Task details = When a line in the material contains the word "Erweiterung", copy it.

Data for this exercise =
────────────────
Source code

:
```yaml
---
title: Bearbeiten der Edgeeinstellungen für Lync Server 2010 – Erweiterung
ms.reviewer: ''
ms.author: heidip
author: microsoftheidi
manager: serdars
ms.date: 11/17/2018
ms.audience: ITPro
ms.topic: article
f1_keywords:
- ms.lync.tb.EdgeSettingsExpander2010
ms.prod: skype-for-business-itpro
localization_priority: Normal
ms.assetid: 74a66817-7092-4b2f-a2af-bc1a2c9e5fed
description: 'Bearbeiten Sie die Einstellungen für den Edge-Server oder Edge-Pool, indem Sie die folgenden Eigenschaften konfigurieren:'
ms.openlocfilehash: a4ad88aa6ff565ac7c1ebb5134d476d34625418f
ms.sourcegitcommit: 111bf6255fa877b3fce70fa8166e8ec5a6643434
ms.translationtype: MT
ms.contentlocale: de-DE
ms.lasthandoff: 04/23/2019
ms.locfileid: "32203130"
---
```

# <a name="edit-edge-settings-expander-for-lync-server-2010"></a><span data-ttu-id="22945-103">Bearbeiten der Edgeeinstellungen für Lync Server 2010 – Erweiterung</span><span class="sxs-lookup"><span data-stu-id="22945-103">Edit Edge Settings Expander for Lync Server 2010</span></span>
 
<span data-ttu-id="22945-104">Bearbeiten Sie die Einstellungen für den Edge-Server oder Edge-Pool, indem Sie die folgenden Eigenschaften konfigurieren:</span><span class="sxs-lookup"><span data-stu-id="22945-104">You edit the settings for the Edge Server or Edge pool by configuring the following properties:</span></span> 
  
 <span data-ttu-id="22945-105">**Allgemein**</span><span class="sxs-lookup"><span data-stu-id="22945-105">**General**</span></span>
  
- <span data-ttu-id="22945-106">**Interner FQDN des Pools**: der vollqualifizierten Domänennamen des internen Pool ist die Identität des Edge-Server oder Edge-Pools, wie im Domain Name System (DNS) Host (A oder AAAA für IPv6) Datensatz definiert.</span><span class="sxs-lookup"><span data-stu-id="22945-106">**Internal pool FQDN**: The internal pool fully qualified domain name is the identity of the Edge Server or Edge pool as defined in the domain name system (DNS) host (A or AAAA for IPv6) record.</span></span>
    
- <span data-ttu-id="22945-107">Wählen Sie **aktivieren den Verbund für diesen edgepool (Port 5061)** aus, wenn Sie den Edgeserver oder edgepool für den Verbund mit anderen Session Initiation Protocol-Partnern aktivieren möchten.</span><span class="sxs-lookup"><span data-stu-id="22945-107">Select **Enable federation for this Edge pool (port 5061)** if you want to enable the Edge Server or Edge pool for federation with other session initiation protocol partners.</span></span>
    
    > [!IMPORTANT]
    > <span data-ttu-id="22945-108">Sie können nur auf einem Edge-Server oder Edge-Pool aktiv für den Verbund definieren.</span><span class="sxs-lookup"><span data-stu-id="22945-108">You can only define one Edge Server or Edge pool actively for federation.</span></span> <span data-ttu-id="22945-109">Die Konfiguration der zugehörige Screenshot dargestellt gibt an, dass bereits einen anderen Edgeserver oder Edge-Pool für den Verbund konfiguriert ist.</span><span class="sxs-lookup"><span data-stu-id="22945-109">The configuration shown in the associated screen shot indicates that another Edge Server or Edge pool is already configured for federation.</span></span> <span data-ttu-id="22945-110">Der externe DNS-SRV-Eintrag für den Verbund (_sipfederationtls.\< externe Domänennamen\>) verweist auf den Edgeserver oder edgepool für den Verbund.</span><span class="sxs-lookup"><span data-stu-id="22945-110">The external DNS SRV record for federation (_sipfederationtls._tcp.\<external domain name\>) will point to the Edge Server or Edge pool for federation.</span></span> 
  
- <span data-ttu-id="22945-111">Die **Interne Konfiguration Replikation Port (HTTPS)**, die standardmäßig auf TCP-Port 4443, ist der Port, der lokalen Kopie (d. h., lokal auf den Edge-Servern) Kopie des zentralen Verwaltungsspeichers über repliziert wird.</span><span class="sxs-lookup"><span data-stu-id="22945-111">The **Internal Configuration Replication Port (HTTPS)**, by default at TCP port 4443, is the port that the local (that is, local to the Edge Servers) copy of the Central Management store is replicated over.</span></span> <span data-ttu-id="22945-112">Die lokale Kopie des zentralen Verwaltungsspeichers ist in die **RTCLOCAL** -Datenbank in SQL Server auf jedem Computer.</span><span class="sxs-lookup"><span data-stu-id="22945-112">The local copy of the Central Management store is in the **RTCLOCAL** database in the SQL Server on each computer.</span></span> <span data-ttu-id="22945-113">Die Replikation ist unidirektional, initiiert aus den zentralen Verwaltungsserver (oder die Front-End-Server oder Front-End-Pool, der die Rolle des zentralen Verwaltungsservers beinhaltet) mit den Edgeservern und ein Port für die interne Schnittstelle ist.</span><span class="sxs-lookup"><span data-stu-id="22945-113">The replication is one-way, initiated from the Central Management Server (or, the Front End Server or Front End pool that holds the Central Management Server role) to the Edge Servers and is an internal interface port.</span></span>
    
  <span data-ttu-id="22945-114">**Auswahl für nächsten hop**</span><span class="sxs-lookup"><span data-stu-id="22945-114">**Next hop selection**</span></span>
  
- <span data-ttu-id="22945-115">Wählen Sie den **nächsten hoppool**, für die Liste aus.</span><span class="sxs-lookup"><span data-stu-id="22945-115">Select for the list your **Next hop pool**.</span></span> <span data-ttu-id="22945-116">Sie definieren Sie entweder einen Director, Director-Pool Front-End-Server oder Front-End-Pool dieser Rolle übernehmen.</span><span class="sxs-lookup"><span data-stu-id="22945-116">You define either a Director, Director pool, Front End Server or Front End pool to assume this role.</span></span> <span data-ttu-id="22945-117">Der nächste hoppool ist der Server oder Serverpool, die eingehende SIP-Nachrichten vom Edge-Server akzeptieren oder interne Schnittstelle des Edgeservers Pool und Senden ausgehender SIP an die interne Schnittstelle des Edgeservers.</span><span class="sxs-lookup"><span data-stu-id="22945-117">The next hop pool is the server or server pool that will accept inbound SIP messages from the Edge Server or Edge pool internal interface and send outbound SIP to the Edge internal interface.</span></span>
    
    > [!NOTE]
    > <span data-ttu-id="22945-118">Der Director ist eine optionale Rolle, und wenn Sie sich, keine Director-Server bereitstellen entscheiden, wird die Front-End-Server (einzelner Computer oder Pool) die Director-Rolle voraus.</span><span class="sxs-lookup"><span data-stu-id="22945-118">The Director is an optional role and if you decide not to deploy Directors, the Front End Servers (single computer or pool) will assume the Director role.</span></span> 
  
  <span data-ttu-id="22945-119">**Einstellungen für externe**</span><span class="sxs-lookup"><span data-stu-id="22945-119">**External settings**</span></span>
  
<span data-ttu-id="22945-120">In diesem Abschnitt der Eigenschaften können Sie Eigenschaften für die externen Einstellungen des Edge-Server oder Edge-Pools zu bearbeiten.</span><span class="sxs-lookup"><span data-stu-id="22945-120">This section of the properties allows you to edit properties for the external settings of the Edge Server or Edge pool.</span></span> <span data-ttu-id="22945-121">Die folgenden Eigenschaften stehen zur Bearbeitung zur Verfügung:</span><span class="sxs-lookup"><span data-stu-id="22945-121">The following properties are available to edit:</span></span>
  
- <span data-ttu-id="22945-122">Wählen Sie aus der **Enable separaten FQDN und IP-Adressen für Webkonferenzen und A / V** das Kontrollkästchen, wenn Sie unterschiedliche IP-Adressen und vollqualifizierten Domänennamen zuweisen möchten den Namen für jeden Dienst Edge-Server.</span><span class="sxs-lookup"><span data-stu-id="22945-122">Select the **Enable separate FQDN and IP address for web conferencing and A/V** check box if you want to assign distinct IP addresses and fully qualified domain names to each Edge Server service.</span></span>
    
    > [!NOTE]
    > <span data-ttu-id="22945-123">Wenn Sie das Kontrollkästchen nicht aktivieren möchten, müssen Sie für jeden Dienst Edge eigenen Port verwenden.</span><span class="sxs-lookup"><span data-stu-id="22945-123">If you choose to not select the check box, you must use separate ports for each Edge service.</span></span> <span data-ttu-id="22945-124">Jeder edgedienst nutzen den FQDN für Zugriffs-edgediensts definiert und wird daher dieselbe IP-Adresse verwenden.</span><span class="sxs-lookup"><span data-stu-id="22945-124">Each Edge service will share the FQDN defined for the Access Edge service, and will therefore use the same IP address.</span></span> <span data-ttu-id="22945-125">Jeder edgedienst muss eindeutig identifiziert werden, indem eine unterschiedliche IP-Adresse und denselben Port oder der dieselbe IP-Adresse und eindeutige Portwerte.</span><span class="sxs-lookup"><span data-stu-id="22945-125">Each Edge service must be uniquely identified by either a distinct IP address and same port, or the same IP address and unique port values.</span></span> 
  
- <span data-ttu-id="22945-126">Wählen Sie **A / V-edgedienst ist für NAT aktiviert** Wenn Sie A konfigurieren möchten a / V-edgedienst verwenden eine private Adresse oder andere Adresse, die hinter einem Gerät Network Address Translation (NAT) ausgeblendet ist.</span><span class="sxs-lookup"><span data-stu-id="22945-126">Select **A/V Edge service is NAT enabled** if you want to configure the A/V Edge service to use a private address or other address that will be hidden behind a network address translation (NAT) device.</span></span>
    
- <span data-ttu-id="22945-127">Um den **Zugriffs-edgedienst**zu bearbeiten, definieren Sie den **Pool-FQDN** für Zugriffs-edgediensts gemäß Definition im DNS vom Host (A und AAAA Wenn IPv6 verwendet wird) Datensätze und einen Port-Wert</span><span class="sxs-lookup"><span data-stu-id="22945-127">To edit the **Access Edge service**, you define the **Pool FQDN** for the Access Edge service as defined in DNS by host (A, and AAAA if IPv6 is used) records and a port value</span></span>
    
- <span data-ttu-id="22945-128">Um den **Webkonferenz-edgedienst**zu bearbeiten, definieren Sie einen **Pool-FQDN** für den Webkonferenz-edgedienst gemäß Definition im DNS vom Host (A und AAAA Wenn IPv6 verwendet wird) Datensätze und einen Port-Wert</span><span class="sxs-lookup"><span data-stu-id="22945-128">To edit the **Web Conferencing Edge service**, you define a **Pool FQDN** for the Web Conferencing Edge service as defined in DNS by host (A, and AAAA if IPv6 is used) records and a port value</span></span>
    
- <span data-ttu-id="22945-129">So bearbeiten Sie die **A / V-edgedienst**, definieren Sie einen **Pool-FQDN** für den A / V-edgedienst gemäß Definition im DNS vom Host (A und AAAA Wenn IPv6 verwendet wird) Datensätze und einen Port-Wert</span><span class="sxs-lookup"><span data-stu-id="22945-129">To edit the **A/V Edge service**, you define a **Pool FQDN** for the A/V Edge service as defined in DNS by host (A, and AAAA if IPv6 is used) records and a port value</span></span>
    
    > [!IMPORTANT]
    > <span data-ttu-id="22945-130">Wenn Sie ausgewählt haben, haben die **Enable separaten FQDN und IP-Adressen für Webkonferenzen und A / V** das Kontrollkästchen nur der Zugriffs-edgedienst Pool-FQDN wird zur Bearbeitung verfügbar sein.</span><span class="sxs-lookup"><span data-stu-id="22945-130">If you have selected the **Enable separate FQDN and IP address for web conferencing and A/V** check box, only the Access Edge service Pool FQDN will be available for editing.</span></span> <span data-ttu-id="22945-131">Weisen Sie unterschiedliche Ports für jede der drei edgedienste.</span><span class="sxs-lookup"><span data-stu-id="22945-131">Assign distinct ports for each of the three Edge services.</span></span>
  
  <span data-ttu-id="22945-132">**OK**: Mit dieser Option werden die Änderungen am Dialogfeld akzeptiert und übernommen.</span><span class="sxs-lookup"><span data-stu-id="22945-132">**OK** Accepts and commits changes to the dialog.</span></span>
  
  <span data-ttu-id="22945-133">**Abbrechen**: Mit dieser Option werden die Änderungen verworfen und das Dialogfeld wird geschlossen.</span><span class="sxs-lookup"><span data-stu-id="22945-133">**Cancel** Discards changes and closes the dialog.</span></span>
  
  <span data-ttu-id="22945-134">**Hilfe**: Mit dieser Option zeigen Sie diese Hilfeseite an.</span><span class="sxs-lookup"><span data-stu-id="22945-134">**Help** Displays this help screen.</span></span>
────────────────
Result of the task =
title: Bearbeiten der Edgeeinstellungen für Lync Server 2010 – Erweiterung
# <a name="edit-edge-settings-expander-for-lync-server-2010"></a><span data-ttu-id="22945-103">Bearbeiten der Edgeeinstellungen für Lync Server 2010 – Erweiterung</span><span class="sxs-lookup"><span data-stu-id="22945-103">Edit Edge Settings Expander for Lync Server 2010</span></span>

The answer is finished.